Мне было девять лет, когда я впервые от своего друга услышал об эльфах. К слову сказать, друг мой, в то время и сам был похож на эльфа. Сразу вспоминаются слова Сэма, удивленного своим простым, и в то же время поразительным открытием, когда он впервые их повстречал.
-Древние – а притом совсем юные, веселые и вроде бы печальные – поди-ка разберись.
Так вот, как я уже сказал мой друг, и сам походил на эльфа: невысокий такой, худощавый мальчуган, с черными волосами и глазами, но удивительно тонкой и белой, как папиросная бумага кожей и какой-то «булатной, звонкой» осанкой – словом Эльф. Звали его Батыр, Батырка. Папа и мама его были из туркменской интеллигенции, работали в каких-то профсоюзах, ну да не в этом дело...
Я дружил с ним еще с детского сада, а потом мы вместе пошли в одну школу, в один класс. Еще в садике, я заметил что, он выделялся среди прочих детей, какой-то своей неподражаемой честностью, он никогда не врал, и не ругался плохими словами. И вот в этой связи, я очень хорошо помню один случай, произошедший как-то осенью...

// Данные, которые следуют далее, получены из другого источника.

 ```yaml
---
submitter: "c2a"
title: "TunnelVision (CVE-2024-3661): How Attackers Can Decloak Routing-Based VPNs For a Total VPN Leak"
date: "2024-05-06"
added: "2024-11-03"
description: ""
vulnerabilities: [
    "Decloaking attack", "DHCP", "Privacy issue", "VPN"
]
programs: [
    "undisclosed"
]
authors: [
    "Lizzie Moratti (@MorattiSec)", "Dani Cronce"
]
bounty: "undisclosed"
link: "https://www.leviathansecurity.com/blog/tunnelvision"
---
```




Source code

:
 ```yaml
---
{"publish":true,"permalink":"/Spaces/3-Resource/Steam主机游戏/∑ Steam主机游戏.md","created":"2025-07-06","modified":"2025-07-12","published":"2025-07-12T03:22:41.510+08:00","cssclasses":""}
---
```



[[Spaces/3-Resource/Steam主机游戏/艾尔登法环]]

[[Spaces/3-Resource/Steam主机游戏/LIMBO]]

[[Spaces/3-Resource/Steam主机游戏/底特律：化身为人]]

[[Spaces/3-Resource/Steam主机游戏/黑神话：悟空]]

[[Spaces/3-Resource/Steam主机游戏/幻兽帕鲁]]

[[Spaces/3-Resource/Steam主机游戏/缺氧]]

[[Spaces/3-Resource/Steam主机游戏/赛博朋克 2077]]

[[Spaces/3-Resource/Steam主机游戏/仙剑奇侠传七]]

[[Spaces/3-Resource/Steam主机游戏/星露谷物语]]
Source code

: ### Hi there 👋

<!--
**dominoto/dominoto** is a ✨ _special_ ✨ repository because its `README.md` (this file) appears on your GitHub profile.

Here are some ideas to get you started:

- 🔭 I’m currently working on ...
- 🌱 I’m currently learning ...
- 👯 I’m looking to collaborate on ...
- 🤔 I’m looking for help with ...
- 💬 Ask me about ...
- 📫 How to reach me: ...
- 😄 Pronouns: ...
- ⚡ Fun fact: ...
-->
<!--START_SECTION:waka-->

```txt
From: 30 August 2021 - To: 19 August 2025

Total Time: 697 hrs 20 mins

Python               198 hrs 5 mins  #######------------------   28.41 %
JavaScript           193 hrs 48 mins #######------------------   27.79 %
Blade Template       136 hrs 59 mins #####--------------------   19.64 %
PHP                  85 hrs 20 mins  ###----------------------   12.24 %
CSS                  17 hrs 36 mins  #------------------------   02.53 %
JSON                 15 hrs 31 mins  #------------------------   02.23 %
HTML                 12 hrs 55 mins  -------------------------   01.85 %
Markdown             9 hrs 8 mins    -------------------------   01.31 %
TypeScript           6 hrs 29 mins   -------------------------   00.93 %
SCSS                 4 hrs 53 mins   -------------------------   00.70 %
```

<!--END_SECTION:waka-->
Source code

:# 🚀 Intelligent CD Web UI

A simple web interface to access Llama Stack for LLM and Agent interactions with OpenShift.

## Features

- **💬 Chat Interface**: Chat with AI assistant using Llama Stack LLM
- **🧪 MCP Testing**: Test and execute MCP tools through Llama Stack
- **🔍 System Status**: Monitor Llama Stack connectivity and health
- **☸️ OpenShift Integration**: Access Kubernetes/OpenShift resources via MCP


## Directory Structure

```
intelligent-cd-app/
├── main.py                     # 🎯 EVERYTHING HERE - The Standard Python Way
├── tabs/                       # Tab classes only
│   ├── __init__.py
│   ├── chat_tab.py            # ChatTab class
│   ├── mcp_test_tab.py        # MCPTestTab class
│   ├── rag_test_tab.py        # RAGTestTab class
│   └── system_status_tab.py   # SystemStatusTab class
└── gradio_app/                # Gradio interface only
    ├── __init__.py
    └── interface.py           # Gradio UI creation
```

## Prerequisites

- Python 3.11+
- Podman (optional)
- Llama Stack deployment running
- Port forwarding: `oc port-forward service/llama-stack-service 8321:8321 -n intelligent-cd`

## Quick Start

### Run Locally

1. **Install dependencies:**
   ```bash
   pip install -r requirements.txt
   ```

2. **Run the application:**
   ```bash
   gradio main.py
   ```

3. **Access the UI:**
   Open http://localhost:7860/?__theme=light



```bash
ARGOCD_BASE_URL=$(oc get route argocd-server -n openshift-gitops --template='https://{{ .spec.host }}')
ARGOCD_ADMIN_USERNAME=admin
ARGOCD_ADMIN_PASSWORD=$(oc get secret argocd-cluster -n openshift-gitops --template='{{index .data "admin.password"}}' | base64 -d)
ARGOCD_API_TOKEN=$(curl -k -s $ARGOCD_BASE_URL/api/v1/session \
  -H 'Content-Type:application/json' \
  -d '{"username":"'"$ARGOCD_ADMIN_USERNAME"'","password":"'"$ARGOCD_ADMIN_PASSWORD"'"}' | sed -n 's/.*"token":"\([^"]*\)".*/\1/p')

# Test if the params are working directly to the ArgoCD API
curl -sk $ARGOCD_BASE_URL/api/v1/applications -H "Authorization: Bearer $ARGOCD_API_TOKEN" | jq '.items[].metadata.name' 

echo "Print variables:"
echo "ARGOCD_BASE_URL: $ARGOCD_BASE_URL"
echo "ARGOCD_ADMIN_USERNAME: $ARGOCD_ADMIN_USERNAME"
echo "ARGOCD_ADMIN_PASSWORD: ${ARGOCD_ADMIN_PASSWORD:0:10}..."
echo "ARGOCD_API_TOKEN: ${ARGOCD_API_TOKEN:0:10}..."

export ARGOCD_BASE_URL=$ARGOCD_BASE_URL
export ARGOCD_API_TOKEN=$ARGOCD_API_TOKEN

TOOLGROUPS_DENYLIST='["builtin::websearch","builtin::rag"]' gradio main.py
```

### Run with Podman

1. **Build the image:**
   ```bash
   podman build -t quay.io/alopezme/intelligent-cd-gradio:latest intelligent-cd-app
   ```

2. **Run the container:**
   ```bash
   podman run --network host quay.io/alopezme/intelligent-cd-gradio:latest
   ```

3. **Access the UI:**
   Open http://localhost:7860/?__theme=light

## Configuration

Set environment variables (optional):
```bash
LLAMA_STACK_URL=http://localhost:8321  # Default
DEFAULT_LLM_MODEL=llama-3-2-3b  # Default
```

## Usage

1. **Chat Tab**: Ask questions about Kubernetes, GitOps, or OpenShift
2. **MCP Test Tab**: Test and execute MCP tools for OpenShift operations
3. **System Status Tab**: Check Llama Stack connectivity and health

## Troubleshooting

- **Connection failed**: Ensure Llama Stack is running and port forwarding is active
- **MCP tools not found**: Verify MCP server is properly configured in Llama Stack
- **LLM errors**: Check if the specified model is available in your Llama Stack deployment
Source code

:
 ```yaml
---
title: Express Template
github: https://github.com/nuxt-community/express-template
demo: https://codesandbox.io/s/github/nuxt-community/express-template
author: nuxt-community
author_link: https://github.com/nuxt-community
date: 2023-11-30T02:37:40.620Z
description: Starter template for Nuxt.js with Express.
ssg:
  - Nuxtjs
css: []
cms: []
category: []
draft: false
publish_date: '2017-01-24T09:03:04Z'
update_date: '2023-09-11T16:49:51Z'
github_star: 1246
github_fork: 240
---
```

Я уже самостоятельно ходил в садик, и мог так же запросто сам оттуда вернуться. Благо жили мы рядышком. И вот как-то утром я пришел в группу, разделся в своем шкафчике (помню, на шкафчике была картинка- переводка с грушей) и побежал до завтрака поиграть,


как обычно. Я сразу же заметил, что все мальчишки столпились вокруг чего-то на полу, которое жужжало, потом затихало, его заводили, и оно опять жужжало, но самое главное – оно ездило!
О, это был удивительный! заводной! синий паровозик! С красной трубой! Он так проворно ездил и так жужжал, что до самого обеда мы ничего не делали, кроме того, что заводили и пускали этот чудесный паровозик. Мы по очереди заводили его и смотрели, как он ездит. В этот день в группе была тишина и покой. Мы не задирали девчонок, они нас не интересовали в этот день. Мы не дергали их за косички, и не ломали их кукол – у нас был чудесный, удивительный, заводной паровозик, к которому был специальный, блестящий, маленький, заводной ключик.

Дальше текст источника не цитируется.